**Task to carry out:** Reproduce, exactly as they appear, the line containing "- 🌱 I’m currently learning Data" and every line after it, ending with the last line of the records.

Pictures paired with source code
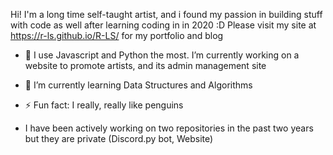 Hi! I'm a long time self-taught artist, and i found my passion in building stuff with code as well after learning coding in in 2020 :D 
Please visit my site at https://r-ls.github.io/R-LS/ for my portfolio and blog

- 🔭 I use Javascript and Python the most. I’m currently working on a website to promote artists, and its admin management site
- 🌱 I’m currently learning Data Structures and Algorithms
- ⚡ Fun fact: I really, really like penguins

- I have been actively working on two repositories in the past two years but they are private (Discord.py bot, Website)
<!--
**R-LS/R-LS** is a ✨ _special_ ✨ repository because its `README.md` (this file) appears on your GitHub profile.

Here are some ideas to get you started:

- 🔭 I’m currently working on ...
- 🌱 I’m currently learning ...
- 👯 I’m looking to collaborate on ...
- 🤔 I’m looking for help with ...
- 💬 Ask me about ...
- 📫 How to reach me: ...
- 😄 Pronouns: ...
- ⚡ Fun fact: ...
-->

**Response to this exercise:**
- 🌱 I’m currently learning Data Structures and Algorithms
- ⚡ Fun fact: I really, really like penguins

- I have been actively working on two repositories in the past two years but they are private (Discord.py bot, Website)
<!--
**R-LS/R-LS** is a ✨ _special_ ✨ repository because its `README.md` (this file) appears on your GitHub profile.

Here are some ideas to get you started:

- 🔭 I’m currently working on ...
- 🌱 I’m currently learning ...
- 👯 I’m looking to collaborate on ...
- 🤔 I’m looking for help with ...
- 💬 Ask me about ...
- 📫 How to reach me: ...
- 😄 Pronouns: ...
- ⚡ Fun fact: ...
-->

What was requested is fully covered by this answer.